GitHub - gjyin/RL-Factory: Train your Agent model via our easy and efficient framework

📘Tutorial | 🛠️Installation | 🎨Framework; 🏆Model

RLFactory is an easy and efficient RL post-training framework for Agentic Learning.

RL-Factory decouples the environment from RL post-training, enabling training with just a tool config and reward function while supporting async tool-calling to make RL post-training 2x faster.

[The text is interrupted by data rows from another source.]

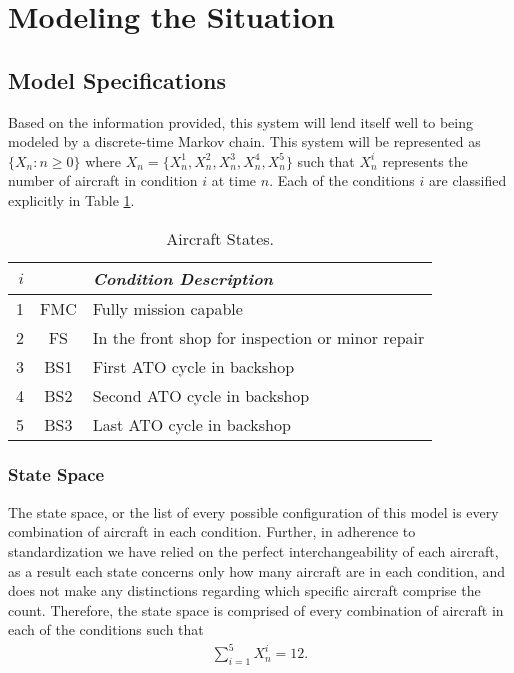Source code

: \documentclass[12pt]{amsart}
\begin{document}
\section{Modeling the Situation}

\subsection{Model Specifications}

Based on the information provided, this system will lend itself well to being modeled 
by a discrete-time Markov chain.
This system will be represented as \(\{X_n : n\geq0\}\) where 
\(X_n = \{X_n^1,X_n^2,X_n^3,X_n^4,X_n^5\}\) such that
\(X_n^i\) represents the number of aircraft in condition \(i\) at time \(n\).
Each of the conditions \(i\) are classified explicitly in Table \ref{states}. \\

\begin{table}[H]
	\begin{tabular}{rcl}
		\toprule
		\(i\) & & \textit{Condition Description} \\
		\midrule
		1 & FMC & Fully mission capable \\
		2 & FS  & In the front shop for inspection or minor repair \\
		3 & BS1 & First ATO cycle in backshop \\
		4 & BS2 & Second ATO cycle in backshop \\
		5 & BS3 & Last ATO cycle in backshop \\
		\bottomrule
	\end{tabular}
	\caption{Aircraft States.}
	\label{states}
\end{table}

\subsubsection{State Space}

The state space, or the list of every possible configuration of this model is every
combination of aircraft in each condition.
Further, in adherence to standardization we have relied on the perfect interchangeability 
of each aircraft, as a result each state concerns only how many aircraft are in each condition,
and does not make any distinctions regarding which specific aircraft comprise the count.
Therefore, the state space is comprised of every combination of aircraft in each of the
conditions such that
\begin{align}
	\sum_{i=1}^{5}X_n^i = 12.
\end{align}
\end{document}
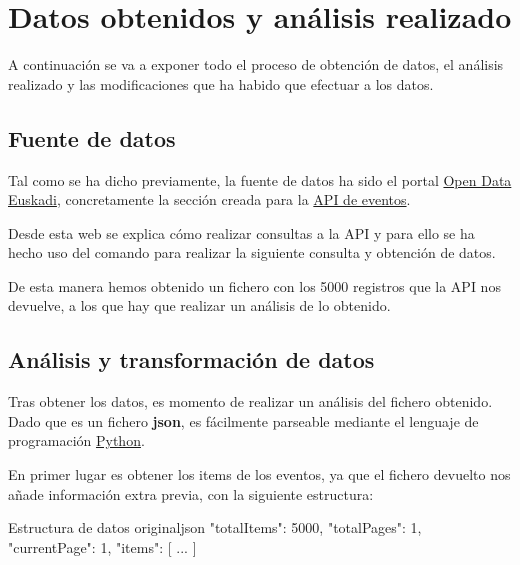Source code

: \documentclass{\ClassPath/viu-tfm-template}
\begin{document}
\chapter{Datos obtenidos y análisis realizado}

A continuación se va a exponer todo el proceso de obtención de datos, el análisis realizado y las modificaciones que ha habido que efectuar a los datos.

\section{Fuente de datos}
Tal como se ha dicho previamente, la fuente de datos ha sido el portal \href{https://www.opendata.euskadi.eus/inicio/}{Open Data Euskadi}, concretamente la sección creada para la \href{https://www.opendata.euskadi.eus/api-culture/?api=culture_events}{API de eventos}.

Desde esta web se explica cómo realizar consultas a la API y para ello se ha hecho uso del comando  para realizar la siguiente consulta y obtención de datos.


De esta manera hemos obtenido un fichero  con los 5000 registros que la API nos devuelve, a los que hay que realizar un análisis de lo obtenido.


\section{Análisis y transformación de datos}
Tras obtener los datos, es momento de realizar un análisis del fichero obtenido. Dado que es un fichero \textbf{json}, es fácilmente parseable mediante el lenguaje de programación \href{URLhttps://www.python.org/}{Python}.

En primer lugar es obtener los items de los eventos, ya que el fichero devuelto nos añade información extra previa, con la siguiente estructura:

\begin{mycode}{Estructura de datos original}{json}{}
{
    "totalItems": 5000,
    "totalPages": 1,
    "currentPage": 1,
    "items": [
    {
        ...
    }]
}
\end{mycode}
\end{document}
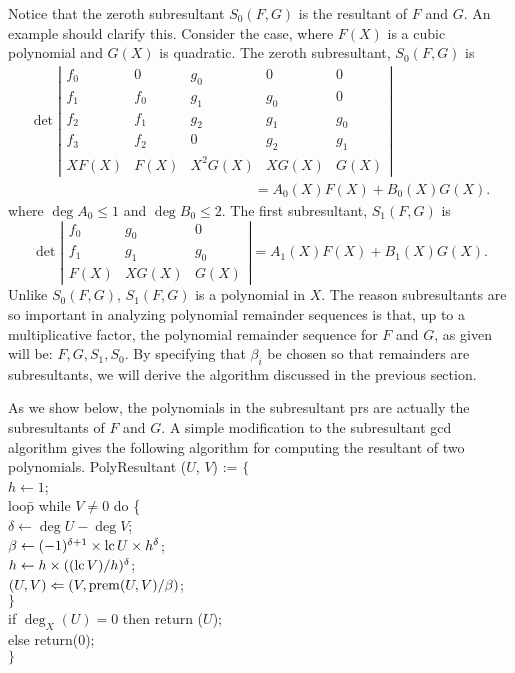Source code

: Notice that the zeroth subresultant $S_0(F, G)$ is the resultant of $F$ and
$G$.  An example should clarify this.  Consider the case, where $F(X)$ is a
cubic polynomial and $G(X)$ is quadratic.  The zeroth subresultant,
$S_{0}(F, G)$ is
\[
\begin{aligned}
\det \left|
 \begin{array}{ccccc}
    f_{0} & 0 & g_{0} & 0 & 0 \\
    f_{1} & f_{0} & g_{1} & g_{0} & 0 \\
    f_{2} & f_{1} & g_{2} & g_{1} & g_{0} \\
    f_{3} & f_{2} & 0 & g_{2} & g_{1} \\
    X F(X) & F(X) & X^{2} G(X) & X G(X) & G(X)
 \end{array} \right| \\
  \qquad\qquad\qquad\qquad\qquad\qquad\qquad\qquad
     = A_{0}(X) F(X) + B_{0}(X) G(X).
\end{aligned}
\]
where $\deg A_{0} \le 1$ and $\deg B_{0} \le 2$.  The first subresultant,
$S_{1}(F, G)$ is 
\[
\det \left|
  \begin{array}{ccc}
    f_{0} & g_{0} & 0 \\
    f_{1} & g_{1} & g_{0} \\
    F(X) & X G(X) & G(X) 
  \end{array} \right|= A_{1}(X) F(X) + B_{1}(X) G(X).
\]
Unlike $S_{0}(F, G)$, $S_{1}(F, G)$ is a polynomial in $X$.  The
reason subresultants are so important in analyzing polynomial
remainder sequences is that, up to a multiplicative factor, the
polynomial remainder sequence for $F$ and $G$, as given will be: $F,
G, S_{1}, S_{0}$. By specifying that $\beta_i$ be chosen so that
remainders are subresultants, we will derive the algorithm discussed
in the previous section.  

As we show below, the polynomials in the subresultant {\sc prs} are
actually the subresultants of $F$ and $G$.  A simple modification to
the subresultant {\sc gcd} algorithm gives the following algorithm for
computing the resultant of two polynomials.
\begindsacode
PolyResultant ($U$, $V$) := $\{$\\
\> $h \leftarrow 1$; \\
\> loo\=p while $V \not= 0$  do \{ \\
\> \> $\delta \leftarrow \deg U - \deg V$; \\
\> \> $\beta \leftarrow (-1)^{\delta+1} \times \operatorname{lc} U \times h^{\delta}$; \\
\> \> $h \leftarrow h \times ((\operatorname{lc} V)/h)^{\delta}$; \\
\> \> $(U, V) \Leftarrow (V, \mathop{\rm prem}\nolimits (U, V)/\beta)$; \\
\> \> $\}$ \\
\> if $\deg_X(U) = 0$ then return ($U$); \\
\>\> else return($0$); \\
\> $\}$
\enddsacode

Current version natively supports one-click DeepSearch training and features multi-turn tool-calling, model judge reward, and training of multiple models including Qwen3. More easy and efficient agentic learning modules will be added in upcoming features.

Now, everyone can easily and quickly train an Agent model with Qwen3 (as base models) and MCP tools!

Our Framework Design

Our goal is to enable users to focus on reward logic and tool setup for fast agentic learning with minimal code, while hardcore developers could focus on improving training efficiency and model performance.

For easy-to-use, we decouple the environment from RL-based post-training with several advantages.

Easy-to-design reward function: Calculate rewards through rules, model-judge, and even tools to meet all your requirements for reward function.
Seamless tool setup: Simply provide the configuration file for your MCP tools and custom tools to integrate them into RL learning.
Multi-Agent extention: Convert your agent to the MCP format for easy Multi-Agent Interaction. LLM chat simulation will be also added in the future to improve multi-turn dialogue capabilities.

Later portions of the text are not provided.